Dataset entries
★ ★ ★ ★
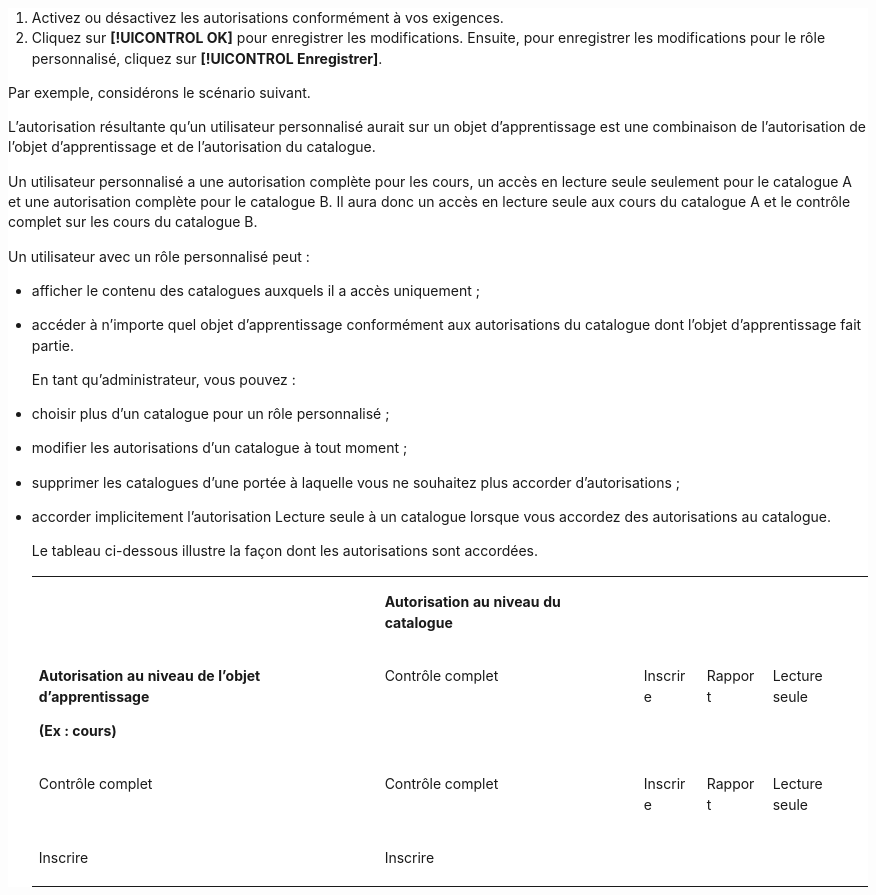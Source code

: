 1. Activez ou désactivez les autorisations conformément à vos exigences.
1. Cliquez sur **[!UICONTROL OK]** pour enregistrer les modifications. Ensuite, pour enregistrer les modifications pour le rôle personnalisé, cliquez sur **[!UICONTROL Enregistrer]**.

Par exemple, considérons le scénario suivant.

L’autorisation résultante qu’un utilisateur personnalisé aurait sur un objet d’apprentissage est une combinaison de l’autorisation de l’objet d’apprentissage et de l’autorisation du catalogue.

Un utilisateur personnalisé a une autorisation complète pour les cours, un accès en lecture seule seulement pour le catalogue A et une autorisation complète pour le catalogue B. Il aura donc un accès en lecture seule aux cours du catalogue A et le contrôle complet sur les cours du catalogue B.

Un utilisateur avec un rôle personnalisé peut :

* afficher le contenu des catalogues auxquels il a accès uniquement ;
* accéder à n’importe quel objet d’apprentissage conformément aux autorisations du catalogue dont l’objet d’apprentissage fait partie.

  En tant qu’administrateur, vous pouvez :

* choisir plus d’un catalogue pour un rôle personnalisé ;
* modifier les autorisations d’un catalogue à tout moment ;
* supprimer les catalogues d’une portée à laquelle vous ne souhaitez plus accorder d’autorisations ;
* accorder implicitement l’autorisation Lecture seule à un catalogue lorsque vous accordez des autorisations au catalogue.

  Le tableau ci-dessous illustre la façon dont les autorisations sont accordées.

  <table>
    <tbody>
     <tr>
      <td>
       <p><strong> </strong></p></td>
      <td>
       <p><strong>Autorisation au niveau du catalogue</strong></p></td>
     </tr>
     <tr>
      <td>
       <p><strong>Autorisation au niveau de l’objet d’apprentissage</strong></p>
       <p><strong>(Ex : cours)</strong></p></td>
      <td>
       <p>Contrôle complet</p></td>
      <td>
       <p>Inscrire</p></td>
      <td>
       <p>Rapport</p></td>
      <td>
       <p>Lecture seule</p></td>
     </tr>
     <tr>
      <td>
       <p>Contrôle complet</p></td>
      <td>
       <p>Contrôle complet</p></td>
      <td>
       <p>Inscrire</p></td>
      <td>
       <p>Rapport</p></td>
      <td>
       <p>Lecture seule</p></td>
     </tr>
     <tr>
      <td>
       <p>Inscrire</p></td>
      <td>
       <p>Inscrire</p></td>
★ ★ ★ ★
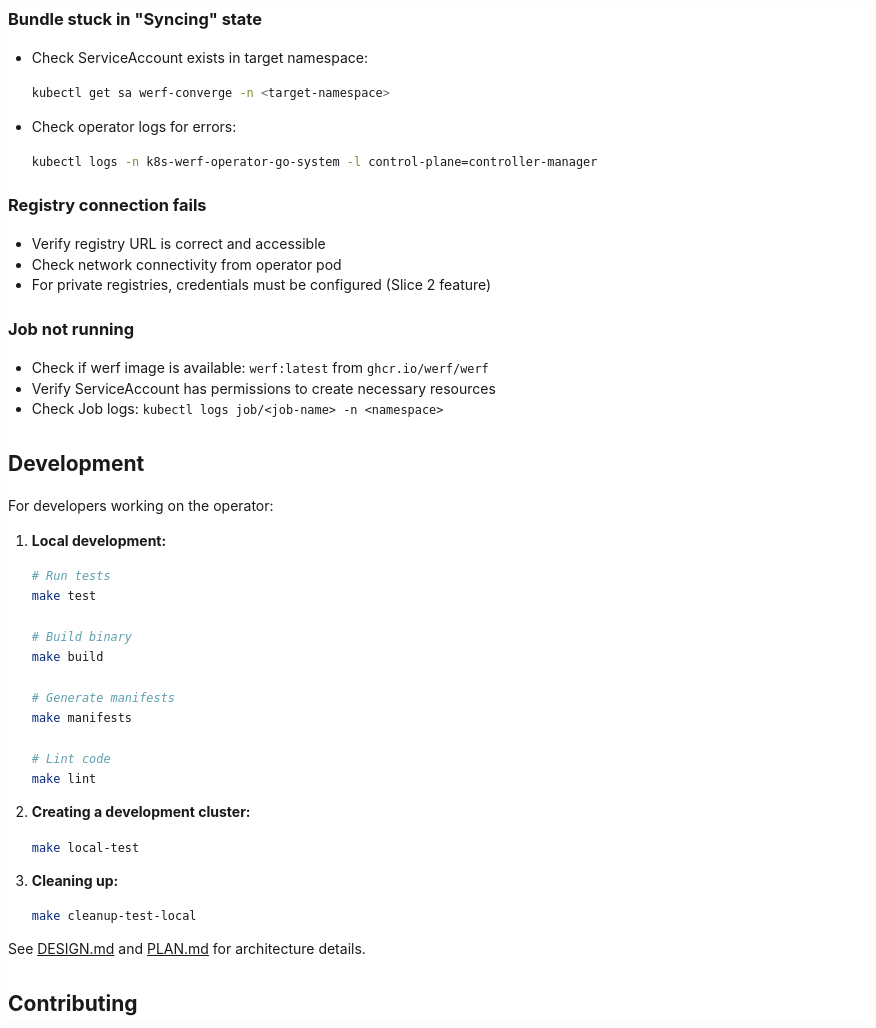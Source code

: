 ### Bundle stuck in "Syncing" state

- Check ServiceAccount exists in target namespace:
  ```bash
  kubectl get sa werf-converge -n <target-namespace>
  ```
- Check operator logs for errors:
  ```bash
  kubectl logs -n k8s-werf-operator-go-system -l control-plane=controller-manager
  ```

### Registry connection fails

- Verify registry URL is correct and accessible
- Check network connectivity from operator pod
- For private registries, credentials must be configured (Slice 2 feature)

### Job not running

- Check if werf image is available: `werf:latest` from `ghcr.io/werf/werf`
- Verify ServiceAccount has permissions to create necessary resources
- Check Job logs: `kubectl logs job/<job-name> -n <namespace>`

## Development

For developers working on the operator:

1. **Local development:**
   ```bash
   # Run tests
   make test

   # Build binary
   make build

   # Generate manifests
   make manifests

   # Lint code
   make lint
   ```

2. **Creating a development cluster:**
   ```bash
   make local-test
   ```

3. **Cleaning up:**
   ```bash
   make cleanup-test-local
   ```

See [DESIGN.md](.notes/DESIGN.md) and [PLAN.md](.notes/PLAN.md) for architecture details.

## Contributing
★ ★ ★ ★
Gather all lines from the records above in which "logs" appears.

◆ **Response to this exercise**:
- Check operator logs for errors:
  kubectl logs -n k8s-werf-operator-go-system -l control-plane=controller-manager
- Check Job logs: `kubectl logs job/<job-name> -n <namespace>`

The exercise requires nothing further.